Progressive Breakfast: The New Agenda For Taking On Wall Street

MORNING MESSAGE

More than 20 progressive organizations representing millions of voters are putting their weight behind a five-point agenda for the next stage of Wall Street reform. What these groups will formally announce Tuesday, in an event featuring Massachusetts Sen. Elizabeth Warren, sets a high but practical standard for what a candidate would have to embrace to be considered a progressive on reining in the financial sector.

SANDERS STRENGTHENS CONVENTION POSITION

DNC concedes more platform committee slots to Sanders. W. Post: “The senator from Vermont was allowed to choose nearly as many members of the Democratic Party platform-writing body as Clinton … Sanders’s slate includes James Zogby, a longtime activist for Palestinian rights as well as a DNC member … Native American activist [Deborah Parker] and author and racial justice activist Cornel West … Sanders also named Rep. Keith Ellison [and] author and environmental activist Bill McKibben…”
Sanders encourages Democrats to allow a “messy” convention. AP quotes: “I think if they make the right choice and open the doors to working-class people and young people and create the kind of dynamism that the Democratic Party needs, it’s going to be messy. Democracy is not always nice and quiet and gentle but that is where the Democratic Party should go … if you want everything to be quiet and orderly and allow, you know, just things to proceed without vigorous debate, that is not what democracy is about.”
Sanders criticizes Clinton’s decision to reject California debate. The Hill quotes: “I was disturbed, but not surprised that Secretary Clinton has backed out of the debate. I think it’s a little bit insulting to the people of California…”

CLINTON BLASTS TRUMP ON MORTGAGES

Clinton attacks Trump on housing crisis. W. Post: “About a dozen surrogates and local elected officials in Ohio, Virginia, Pennsylvania, Florida, New Hampshire, Iowa, Colorado, Nevada and elsewhere will host calls, events and release statements focused on Trump’s response to the housing crisis that precipitated the economic recession … Clinton’s allies plan to highlight that Trump Mortgage approved subprime mortgages to unqualified borrowers. The mortgages were one of the key financial instruments linked to the crash.”
W. Post’s Dana Milbank tags Trump “welfare king”: “Several tax experts I spoke with said it’s entirely possible that Trump has continued to report negative income — and therefore not pay taxes — because of loopholes and dubious deductions that benefit powerful real estate interests … Trump has claimed to represent the American worker and has condemned corporate executives who ‘make a fortune’ but ‘pay no tax.'”
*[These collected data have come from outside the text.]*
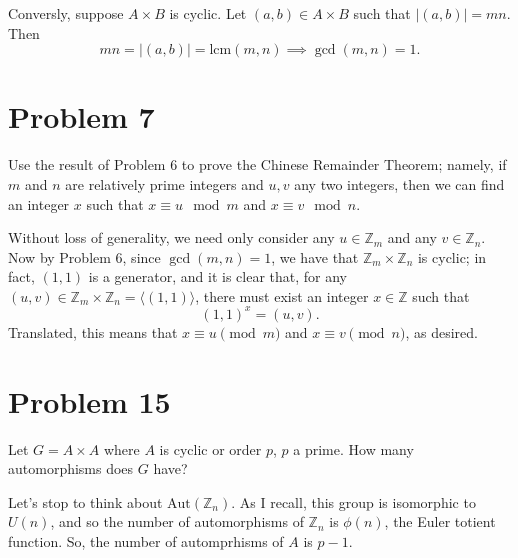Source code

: \documentclass[12pt]{article}
\newcommand{\lcm}{\mbox{lcm}}
\newcommand{\Z}{\mathbb{Z}}
\newcommand{\aut}{\mbox{Aut}}
\begin{document}
Conversly, suppose $A\times B$ is cyclic.  Let $(a,b)\in A\times B$ such that $|(a,b)|=mn$.
Then
\begin{equation*}
mn=|(a,b)|=\lcm(m,n)\implies\gcd(m,n)=1.
\end{equation*}

\section*{Problem 7}

Use the result of Problem 6 to prove the Chinese Remainder Theorem; namely, if $m$ and $n$
are relatively prime integers and $u,v$ any two integers, then we can find an integer $x$ such that
$x\equiv u\mod m$ and $x\equiv v\mod n$.

Without loss of generality, we need only consider any $u\in\Z_m$ and any $v\in\Z_n$.
Now by Problem 6, since $\gcd(m,n)=1$, we have that $\Z_m\times\Z_n$ is cyclic;
in fact, $(1,1)$ is a generator, and it is clear that, for any $(u,v)\in\Z_m\times\Z_n=\langle(1,1)\rangle$,
there must exist an integer $x\in\Z$ such that
\begin{equation*}
(1,1)^x=(u,v).
\end{equation*}
Translated, this means that $x\equiv u\pmod{m}$ and $x\equiv v\pmod{n}$, as desired.

\section*{Problem 15}

Let $G=A\times A$ where $A$ is cyclic or order $p$, $p$ a prime.  How many automorphisms does $G$ have?

Let's stop to think about $\aut(\Z_n)$.  As I recall, this group is isomorphic to $U(n)$, and so the number of
automorphisms of $\Z_n$ is $\phi(n)$, the Euler totient function.  So, the number of automprhisms of $A$
is $p-1$.
\end{document}
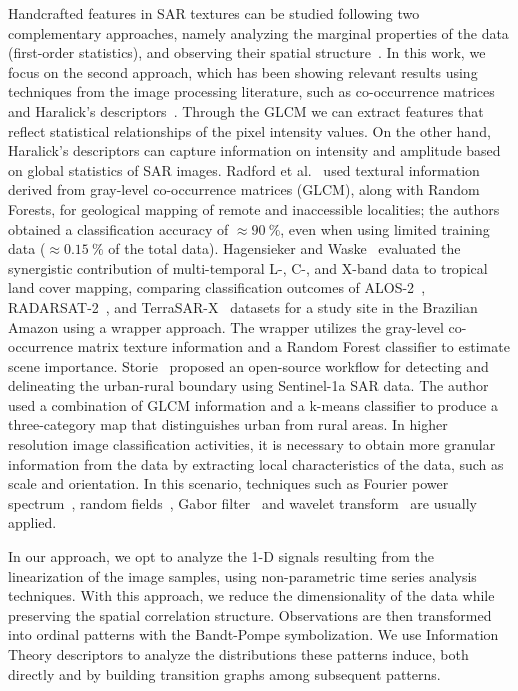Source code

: \documentclass[journal]{IEEEtran}
\begin{document}
Handcrafted features in SAR textures can be studied following two complementary approaches, namely analyzing the marginal properties of the data (first-order statistics), and observing their spatial structure~\cite{Yue2020Gaussian, numbisi2018multi}.
In this work, we focus on the second approach, which has been showing relevant results using techniques from the image processing literature, such as co-occurrence matrices and Haralick's descriptors~\cite{yu2019detection}.
Through the GLCM we can extract features that reflect statistical relationships of the pixel intensity values.
On the other hand, Haralick's descriptors can capture information on intensity and amplitude based on global statistics of SAR images.
Radford et al.~\cite{radford2018geological} used textural information derived from gray-level co-occurrence matrices (GLCM), along with Random Forests, for geological mapping of remote and inaccessible localities; the authors obtained a classification accuracy of $\approx\SI{90}{\percent}$, even when using limited training data ($\approx\SI{0.15}{\percent}$ of the total data). 	
Hagensieker and Waske~\cite{hagensieker2018evaluation} evaluated the synergistic contribution of multi-temporal L-, C-, and X-band data to tropical land cover mapping, comparing classification outcomes of ALOS-2~\cite{kankaku2013alos}, RADARSAT-2~\cite{morena2004introduction}, and TerraSAR-X~\cite{breit2009terrasar} datasets for a study site in the Brazilian Amazon using a wrapper approach. 
The wrapper utilizes the gray-level co-occurrence matrix texture information and a  Random Forest classifier to estimate scene importance. 	
Storie~\cite{storie2018urban} proposed an open-source workflow for detecting and delineating the urban-rural boundary using Sentinel-1a SAR data.
The author used a combination of GLCM information and a k-means classifier to produce a three-category map that distinguishes urban from rural areas. 
In higher resolution image classification activities, it is necessary to obtain more granular information from the data by extracting local characteristics of the data, such as scale and orientation.
In this scenario, techniques such as Fourier power spectrum~\cite{Florindo2012Fractal}, random fields~\cite{zhu2016antarctic}, Gabor filter~\cite{dumitru2014information} and wavelet transform~\cite{akbarizadeh2012new} are usually applied.

In our approach, we opt to analyze the \mbox{1-D} signals resulting from the linearization of the image samples, using non-parametric time series analysis techniques.
With this approach, we reduce the dimensionality of the data while preserving the spatial correlation structure.
Observations are then transformed into ordinal patterns with the Bandt-Pompe symbolization.
We use Information Theory descriptors to analyze the distributions these patterns induce, both directly and by building transition graphs among subsequent patterns.
\end{document}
PROGRESSIVES STEP UP PRESSURE TO BLOCK TPP

“Labor, environmental groups call on Congress to oppose TPP” reports The Hill: “Labor unions and environmental groups are among the more than 1,500 organizations calling on Congress to reject [TPP. They] argued in a letter sent to Capitol Hill on Monday that [it] would kill U.S. jobs, hurt the environment and endanger food safety … In a separate letter sent earlier Monday, more than 400 businesses in 10 states signed off in calling for lawmakers to support [TPP.]”
TPP could mean more shoes made by cheap labor in Vietnam. McClatchy: “The deal would allow Vietnam’s manufacturing industry – already booming because of low labor costs – to export more products to the United States, primarily clothes, textiles and shoes … Rep. Sander Levin of Michigan, the top Democrat on the House Ways and Means Committee, said he’s concerned the administration had not pushed the Vietnamese government, which he said continues to subject labor activists to to monitoring, intimidation, harassment and assault.”
Exxon equates organizing with conspiracy. NYT: “So say defenders of the energy company, who in recent weeks have tried to flip the script on the activists whose work helped set the stage for the current investigations of possible conflicts between Exxon Mobil’s public and private statements on climate change. They say the environmentalists have been holding a series of meetings and discussions to plot their strategy … But any accusations that the group engaged in a conspiracy would seem to violate the first rule of conspiracies: that they operate in secret.”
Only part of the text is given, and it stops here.